• Your instructions: From the first line of the data through the line containing "### **Introduction:** <a", transcribe each line exactly. Pictures do not belong in the copy.

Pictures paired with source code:
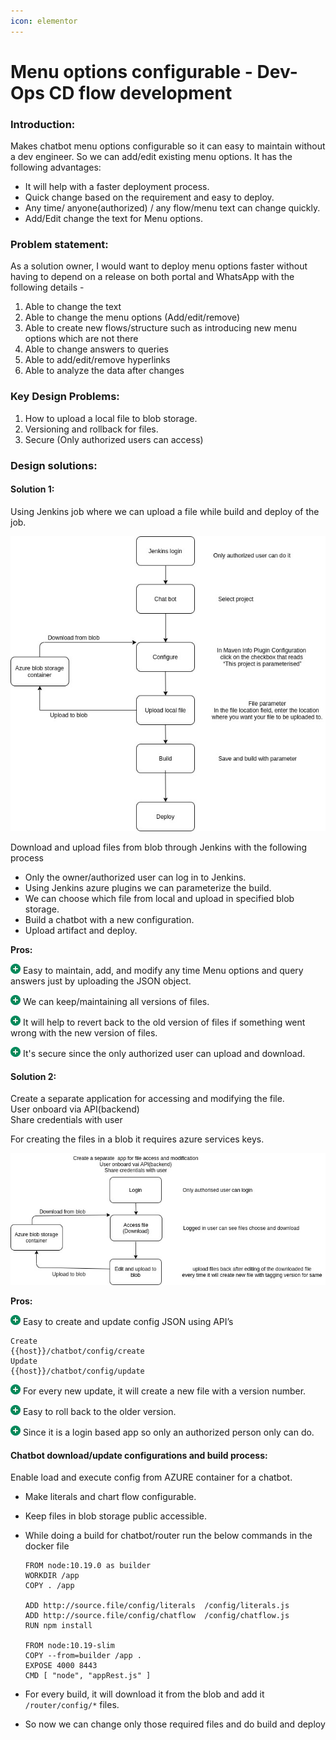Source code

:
 ```yaml
---
icon: elementor
---
```


# Menu options configurable - Dev-Ops CD flow development

### **Introduction:** <a href="#menuoptionsconfigurable-dev-opscdflowdevelopment-introduction" id="menuoptionsconfigurable-dev-opscdflowdevelopment-introduction"></a>

Makes chatbot menu options configurable so it can easy to maintain without a dev engineer. So we can add/edit existing menu options. It has the following advantages:

* It will help with a faster deployment process.
* Quick change based on the requirement and easy to deploy.
* Any time/ anyone(authorized) / any flow/menu text can change quickly.
* Add/Edit change the text for Menu options.

### **Problem statement:** <a href="#menuoptionsconfigurable-dev-opscdflowdevelopment-problemstatement" id="menuoptionsconfigurable-dev-opscdflowdevelopment-problemstatement"></a>

As a solution owner, I would want to deploy menu options faster without having to depend on a release on both portal and WhatsApp with the following details -

1. Able to change the text
2. Able to change the menu options (Add/edit/remove)
3. Able to create new flows/structure such as introducing new menu options which are not there
4. Able to change answers to queries
5. Able to add/edit/remove hyperlinks
6. Able to analyze the data after changes

### **Key Design Problems:** <a href="#menuoptionsconfigurable-dev-opscdflowdevelopment-keydesignproblems" id="menuoptionsconfigurable-dev-opscdflowdevelopment-keydesignproblems"></a>

1. How to upload a local file to blob storage.
2. Versioning and rollback for files.
3. Secure (Only authorized users can access)

### **Design solutions:** <a href="#menuoptionsconfigurable-dev-opscdflowdevelopment-designsolutions" id="menuoptionsconfigurable-dev-opscdflowdevelopment-designsolutions"></a>

#### **Solution 1:** <a href="#menuoptionsconfigurable-dev-opscdflowdevelopment-solution1" id="menuoptionsconfigurable-dev-opscdflowdevelopment-solution1"></a>

Using Jenkins job where we can upload a file while build and deploy of the job.

![](../../../.gitbook/assets/1871970305.jpg)

Download and upload files from blob through Jenkins with the following process

* Only the owner/authorized user can log in to Jenkins.
* Using Jenkins azure plugins we can parameterize the build.
* We can choose which file from local and upload in specified blob storage.
* Build a chatbot with a new configuration.
* Upload artifact and deploy.

**Pros:**

![(plus)](../../../.gitbook/assets/add.png) Easy to maintain, add, and modify any time Menu options and query answers just by uploading the JSON object.

![(plus)](../../../.gitbook/assets/add.png) We can keep/maintaining all versions of files.

![(plus)](../../../.gitbook/assets/add.png) It will help to revert back to the old version of files if something went wrong with the new version of files.

![(plus)](../../../.gitbook/assets/add.png) It's secure since the only authorized user can upload and download.

#### **Solution 2:** <a href="#menuoptionsconfigurable-dev-opscdflowdevelopment-solution2" id="menuoptionsconfigurable-dev-opscdflowdevelopment-solution2"></a>

Create a separate application for accessing and modifying the file.\
User onboard via API(backend)\
Share credentials with user

For creating the files in a blob it requires azure services keys.

![](../../../.gitbook/assets/1871970311.jpg)

**Pros:**

![(plus)](../../../.gitbook/assets/add.png) Easy to create and update config JSON using API’s

```
Create
{{host}}/chatbot/config/create
Update
{{host}}/chatbot/config/update
```

![(plus)](../../../.gitbook/assets/add.png) For every new update, it will create a new file with a version number.

![(plus)](../../../.gitbook/assets/add.png) Easy to roll back to the older version.

![(plus)](../../../.gitbook/assets/add.png) Since it is a login based app so only an authorized person only can do.

#### Chatbot download/update configurations and build process: <a href="#menuoptionsconfigurable-dev-opscdflowdevelopment-chatbotdownload-updateconfigurationsandbuildprocess" id="menuoptionsconfigurable-dev-opscdflowdevelopment-chatbotdownload-updateconfigurationsandbuildprocess"></a>

Enable load and execute config from AZURE container for a chatbot.

* Make literals and chart flow configurable.
* Keep files in blob storage public accessible.
*   While doing a build for chatbot/router run the below commands in the docker file

    ```
    FROM node:10.19.0 as builder
    WORKDIR /app
    COPY . /app

    ADD http://source.file/config/literals  /config/literals.js 
    ADD http://source.file/config/chatflow  /config/chatflow.js
    RUN npm install

    FROM node:10.19-slim
    COPY --from=builder /app .
    EXPOSE 4000 8443
    CMD [ "node", "appRest.js" ]
    ```
* For every build, it will download it from the blob and add it `/router/config/*` files.
* So now we can change only those required files and do build and deploy
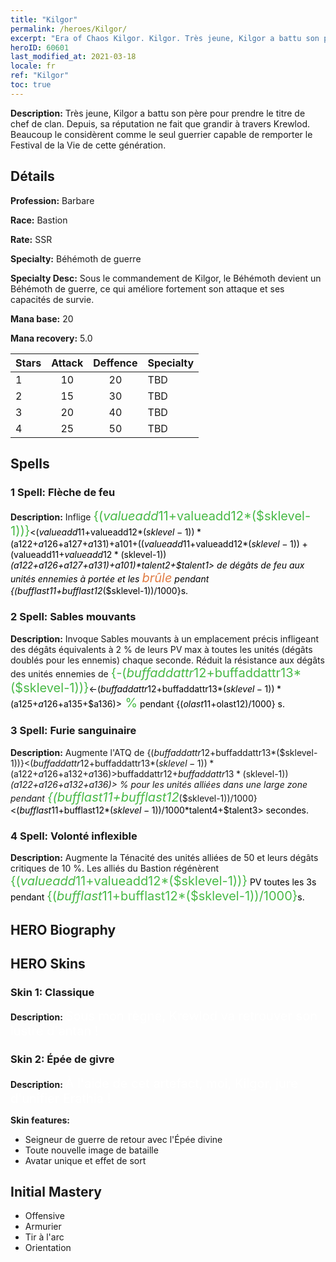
 ```yaml
---
title: "Kilgor"
permalink: /heroes/Kilgor/
excerpt: "Era of Chaos Kilgor. Kilgor. Très jeune, Kilgor a battu son père pour prendre le titre de chef de clan. Depuis, sa réputation ne fait que grandir à travers Krewlod. Beaucoup le considèrent comme le seul guerrier capable de remporter le Festival de la Vie de cette génération."
heroID: 60601
last_modified_at: 2021-03-18
locale: fr
ref: "Kilgor"
toc: true
---
```

 **Description:** Très jeune, Kilgor a battu son père pour prendre le titre de chef de clan. Depuis, sa réputation ne fait que grandir à travers Krewlod. Beaucoup le considèrent comme le seul guerrier capable de remporter le Festival de la Vie de cette génération.
## Détails
 **Profession:** Barbare

 **Race:** Bastion

 **Rate:** SSR

 **Specialty:** Béhémoth de guerre

 **Specialty Desc:** Sous le commandement de Kilgor, le Béhémoth devient un Béhémoth de guerre, ce qui améliore fortement son attaque et ses capacités de survie.

 **Mana base:** 20

 **Mana recovery:** 5.0


  | Stars   |     Attack     |    Deffence    |      Specialty     |
  |---------|:---------------:|:---------------:|--------------------|
  |    1    | 10 | 20 | TBD |
  |    2    | 15 | 30 | TBD |
  |    3    | 20 | 40 | TBD |
  |    4    | 25 | 50 | TBD |

## Spells
### 1 Spell: Flèche de feu
 **Description:** Inflige <span style="color: #48b946;font-size:20px">{($valueadd11+$valueadd12*($sklevel-1))}</span><span style="color: black"><($valueadd11+$valueadd12*($sklevel-1))*($a122+$a126+$a127+$a131)+$a101+(($valueadd11+$valueadd12*($sklevel-1))+($valueadd11+$valueadd12*($sklevel-1))*($a122+$a126+$a127+$a131)+$a101)*$talent2+$talent1> de dégâts de feu aux unités ennemies à portée et les <span style="color: #e07c44;font-size:20px">brûle</span><span style="color: black"> pendant {($bufflast11+$bufflast12*($sklevel-1))/1000}s.

### 2 Spell: Sables mouvants
 **Description:** Invoque Sables mouvants à un emplacement précis infligeant des dégâts équivalents à 2 % de leurs PV max à toutes les unités (dégâts doublés pour les ennemis) chaque seconde. Réduit la résistance aux dégâts des unités ennemies de <span style="color: #48b946;font-size:20px">{-($buffaddattr12+$buffaddattr13*($sklevel-1))}</span><span style="color: black"><-($buffaddattr12+$buffaddattr13*($sklevel-1))*($a125+$a126+$a135+$a136)><span style="color: #48b946;font-size:20px"> %</span><span style="color: black"> pendant {($olast11+$olast12)/1000} s.

### 3 Spell: Furie sanguinaire
 **Description:** Augmente l'ATQ de {($buffaddattr12+$buffaddattr13*($sklevel-1))}<($buffaddattr12+$buffaddattr13*($sklevel-1))*($a122+$a126+$a132+$a136)> % et le drain de vie de {($buffaddattr22+$buffaddattr23*($sklevel-1))}<($buffaddattr12+$buffaddattr13*($sklevel-1))*($a122+$a126+$a132+$a136)> % pour les unités alliées dans une large zone pendant <span style="color: #48b946;font-size:20px">{($bufflast11+$bufflast12*($sklevel-1))/1000}</span><span style="color: black"><($bufflast11+$bufflast12*($sklevel-1))/1000*$talent4+$talent3> secondes.

### 4 Spell: Volonté inflexible
 **Description:** Augmente la Ténacité des unités alliées de 50 et leurs dégâts critiques de 10 %. Les alliés du Bastion régénèrent <span style="color: #48b946;font-size:20px">{($valueadd11+$valueadd12*($sklevel-1))}</span><span style="color: black"> PV toutes les 3s pendant <span style="color: #48b946;font-size:20px">{($bufflast11+$bufflast12*($sklevel-1))/1000}</span><span style="color: black">s.


## HERO Biography

## HERO Skins
### Skin 1: **Classique**

 **Description:** <span style="color: #ffffff;font-size:20px">Sous mon règne, Krewlod va retrouver son lustre d'antan ! </span>


### Skin 2: **Épée de givre**

 **Description:** <span style="color: #ffffff;font-size:20px">À l'aide de cet artefact, moi, Kilgor, jure d'unifier Erathia !</span>

 **Skin features:** 

   - Seigneur de guerre de retour avec l'Épée divine
   - Toute nouvelle image de bataille
   - Avatar unique et effet de sort


## Initial Mastery
   - Offensive
   - Armurier
   - Tir à l'arc
   - Orientation
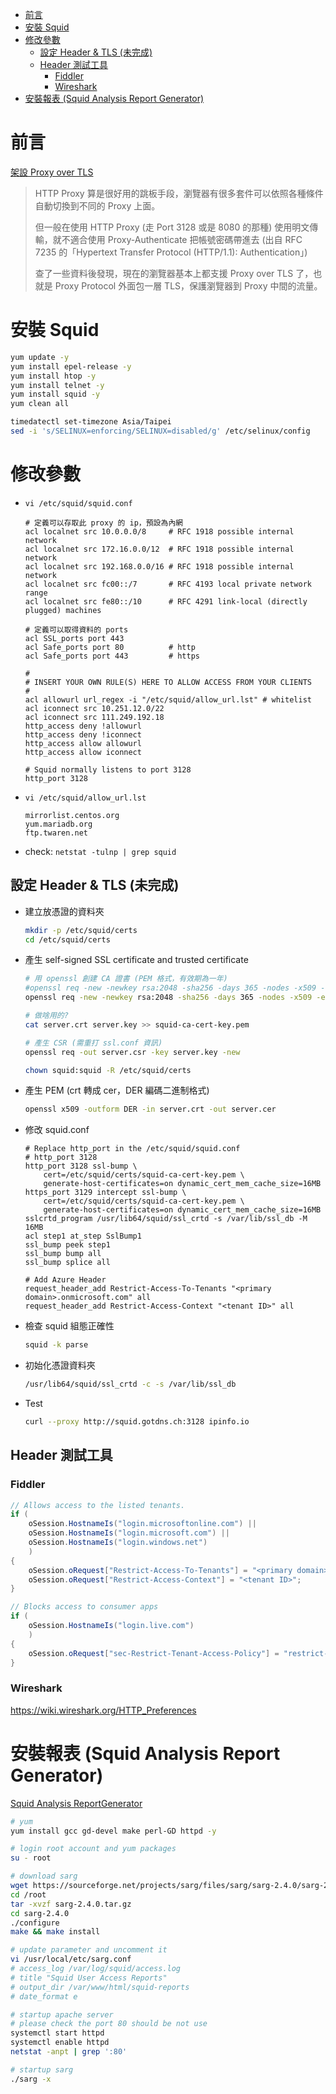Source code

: - [前言](#前言)
- [安裝 Squid](#安裝-squid)
- [修改參數](#修改參數)
  - [設定 Header & TLS (未完成)](#設定-header--tls-未完成)
  - [Header 測試工具](#header-測試工具)
    - [Fiddler](#fiddler)
    - [Wireshark](#wireshark)
- [安裝報表 (Squid Analysis Report Generator)](#安裝報表-squid-analysis-report-generator)

# 前言
[架設 Proxy over TLS](https://blog.gslin.org/archives/2021/03/11/10057/%E6%9E%B6%E8%A8%AD-proxy-over-tls/)

>HTTP Proxy 算是很好用的跳板手段，瀏覽器有很多套件可以依照各種條件自動切換到不同的 Proxy 上面。
>
>但一般在使用 HTTP Proxy (走 Port 3128 或是 8080 的那種) 使用明文傳輸，就不適合使用 Proxy-Authenticate 把帳號密碼帶進去 (出自 RFC 7235 的「Hypertext Transfer Protocol (HTTP/1.1): Authentication」)
>
>查了一些資料後發現，現在的瀏覽器基本上都支援 Proxy over TLS 了，也就是 Proxy Protocol 外面包一層 TLS，保護瀏覽器到 Proxy 中間的流量。

# 安裝 Squid
```bash
yum update -y
yum install epel-release -y
yum install htop -y
yum install telnet -y
yum install squid -y
yum clean all

timedatectl set-timezone Asia/Taipei
sed -i 's/SELINUX=enforcing/SELINUX=disabled/g' /etc/selinux/config
```

# 修改參數
- `vi /etc/squid/squid.conf`
    ```
    # 定義可以存取此 proxy 的 ip，預設為內網
    acl localnet src 10.0.0.0/8     # RFC 1918 possible internal network
    acl localnet src 172.16.0.0/12  # RFC 1918 possible internal network
    acl localnet src 192.168.0.0/16 # RFC 1918 possible internal network
    acl localnet src fc00::/7       # RFC 4193 local private network range
    acl localnet src fe80::/10      # RFC 4291 link-local (directly plugged) machines

    # 定義可以取得資料的 ports
    acl SSL_ports port 443
    acl Safe_ports port 80          # http
    acl Safe_ports port 443         # https

    #
    # INSERT YOUR OWN RULE(S) HERE TO ALLOW ACCESS FROM YOUR CLIENTS
    #
    acl allowurl url_regex -i "/etc/squid/allow_url.lst" # whitelist
    acl iconnect src 10.251.12.0/22
    acl iconnect src 111.249.192.18
    http_access deny !allowurl
    http_access deny !iconnect
    http_access allow allowurl
    http_access allow iconnect

    # Squid normally listens to port 3128
    http_port 3128
    ```
- `vi /etc/squid/allow_url.lst`
    ```
    mirrorlist.centos.org
    yum.mariadb.org
    ftp.twaren.net
    ```
- check: `netstat -tulnp | grep squid`

## 設定 Header & TLS (未完成)
- 建立放憑證的資料夾
    ```bash
    mkdir -p /etc/squid/certs
    cd /etc/squid/certs
    ```
- 產生 self-signed SSL certificate and trusted certificate
    ```bash
    # 用 openssl 創建 CA 證書 (PEM 格式，有效期為一年)
    #openssl req -new -newkey rsa:2048 -sha256 -days 365 -nodes -x509 -extensions v3_ca -keyout squid-ca-key.pem -out squid-ca-cert.pem
    openssl req -new -newkey rsa:2048 -sha256 -days 365 -nodes -x509 -extensions v3_req -keyout server.key -out server.crt -config ssl.conf

    # 做啥用的?
    cat server.crt server.key >> squid-ca-cert-key.pem

    # 產生 CSR (需重打 ssl.conf 資訊)
    openssl req -out server.csr -key server.key -new

    chown squid:squid -R /etc/squid/certs
    ```
- 產生 PEM (crt 轉成 cer，DER 編碼二進制格式)
    ```bash
    openssl x509 -outform DER -in server.crt -out server.cer
    ```
- 修改 squid.conf
    ```
    # Replace http_port in the /etc/squid/squid.conf
    # http_port 3128
    http_port 3128 ssl-bump \
        cert=/etc/squid/certs/squid-ca-cert-key.pem \
        generate-host-certificates=on dynamic_cert_mem_cache_size=16MB
    https_port 3129 intercept ssl-bump \
        cert=/etc/squid/certs/squid-ca-cert-key.pem \
        generate-host-certificates=on dynamic_cert_mem_cache_size=16MB
    sslcrtd_program /usr/lib64/squid/ssl_crtd -s /var/lib/ssl_db -M 16MB
    acl step1 at_step SslBump1
    ssl_bump peek step1
    ssl_bump bump all
    ssl_bump splice all

    # Add Azure Header
    request_header_add Restrict-Access-To-Tenants "<primary domain>.onmicrosoft.com" all
    request_header_add Restrict-Access-Context "<tenant ID>" all
    ```
- 檢查 squid 組態正確性
    ```bash
    squid -k parse
    ```
- 初始化憑證資料夾
    ```bash
    /usr/lib64/squid/ssl_crtd -c -s /var/lib/ssl_db
    ```
- Test
    ```bash
    curl --proxy http://squid.gotdns.ch:3128 ipinfo.io
    ```

## Header 測試工具
### Fiddler
```csharp
// Allows access to the listed tenants.
if (
    oSession.HostnameIs("login.microsoftonline.com") ||
    oSession.HostnameIs("login.microsoft.com") ||
    oSession.HostnameIs("login.windows.net")
    )
{
    oSession.oRequest["Restrict-Access-To-Tenants"] = "<primary domain>.onmicrosoft.com";
    oSession.oRequest["Restrict-Access-Context"] = "<tenant ID>";
}

// Blocks access to consumer apps
if (
    oSession.HostnameIs("login.live.com")
    )
{
    oSession.oRequest["sec-Restrict-Tenant-Access-Policy"] = "restrict-msa";
}
```
### Wireshark
https://wiki.wireshark.org/HTTP_Preferences

# 安裝報表 (Squid Analysis Report Generator)
[Squid Analysis ReportGenerator](https://www.tecmint.com/sarg-squid-analysis-report-generator-and-internet-bandwidth-monitoring-tool/)
```bash
# yum
yum install gcc gd-devel make perl-GD httpd -y

# login root account and yum packages
su - root

# download sarg
wget https://sourceforge.net/projects/sarg/files/sarg/sarg-2.4.0/sarg-2.4.0.tar.gz
cd /root
tar -xvzf sarg-2.4.0.tar.gz
cd sarg-2.4.0
./configure
make && make install

# update parameter and uncomment it
vi /usr/local/etc/sarg.conf
# access_log /var/log/squid/access.log
# title "Squid User Access Reports"
# output_dir /var/www/html/squid-reports
# date_format e

# startup apache server
# please check the port 80 should be not use
systemctl start httpd
systemctl enable httpd
netstat -anpt | grep ':80'

# startup sarg
./sarg -x
```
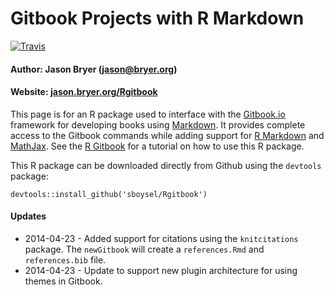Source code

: # Gitbook Projects with R Markdown
[![Travis](https://img.shields.io/travis/sboysel/Rgitbook.svg?style=flat-square)](https://travis-ci.org/sboysel/Rgitbook)

#### Author: Jason Bryer ([jason@bryer.org](mailto:jason@bryer.org))    
#### Website: [jason.bryer.org/Rgitbook](http://jason.bryer.org/Rgitbook)

This page is for an R package used to interface with the [Gitbook.io](http://gitbook.io) framework for developing books using [Markdown](https://daringfireball.net/projects/markdown/). It provides complete access to the Gitbook commands while adding support for [R Markdown](https://www.rstudio.com/ide/docs/r_markdown) and [MathJax](http://www.mathjax.org/). See the [R Gitbook](http://jason.bryer.org/Rgitbook) for a tutorial on how to use this R package.

This R package can be downloaded directly from Github using the `devtools` package:

```
devtools::install_github('sboysel/Rgitbook')
```

#### Updates

* 2014-04-23 - Added support for citations using the `knitcitations` package. The `newGitbook` will create a `references.Rmd` and `references.bib` file.
* 2014-04-23 - Update to support new plugin architecture for using themes in Gitbook.

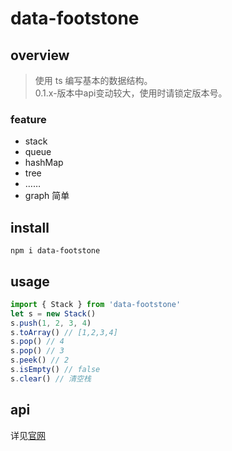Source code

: # data-footstone

## overview

> 使用 ts 编写基本的数据结构。  
> 0.1.x-版本中api变动较大，使用时请锁定版本号。  

### feature

- stack
- queue
- hashMap
- tree
- ……  
- graph 简单

## install

`npm i data-footstone`

## usage

```js
import { Stack } from 'data-footstone'
let s = new Stack()
s.push(1, 2, 3, 4)
s.toArray() // [1,2,3,4]
s.pop() // 4
s.pop() // 3
s.peek() // 2
s.isEmpty() // false
s.clear() // 清空栈
```

## api

详见[官网](https://lixiaodan.netlify.app/jspackages/data-footstone)
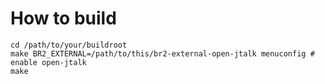 # How to build

```
cd /path/to/your/buildroot
make BR2_EXTERNAL=/path/to/this/br2-external-open-jtalk menuconfig # enable open-jtalk
make
```

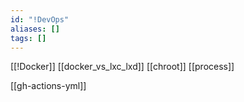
 ```yaml
---
id: "!DevOps"
aliases: []
tags: []
---
```


[[!Docker]]
[[docker_vs_lxc_lxd]]
[[chroot]]
[[process]]

[[gh-actions-yml]]
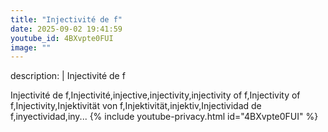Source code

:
 ```yaml
---
title: "Injectivité de f"
date: 2025-09-02 19:41:59 
youtube_id: 4BXvpte0FUI
image: ""
---
```

description: |
  Injectivité de f
  
  
  
  Injectivité de f,Injectivité,injective,injectivity,injectivity of f,Injectivity of f,Injectivity,Injektivität von f,Injektivität,injektiv,Injectividad de f,inyectividad,iny...
{% include youtube-privacy.html id="4BXvpte0FUI" %}
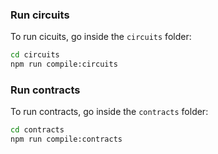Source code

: ### Run circuits

To run cicuits, go inside the `circuits` folder:

```bash
cd circuits
npm run compile:circuits
```

### Run contracts

To run contracts, go inside the `contracts` folder:

```bash
cd contracts
npm run compile:contracts
```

• Answer for the task:
Source code

:
 ```yaml
---
icon: elementor
---
```


# Menu options configurable - Dev-Ops CD flow development

### **Introduction:** <a href="#menuoptionsconfigurable-dev-opscdflowdevelopment-introduction" id="menuoptionsconfigurable-dev-opscdflowdevelopment-introduction"></a>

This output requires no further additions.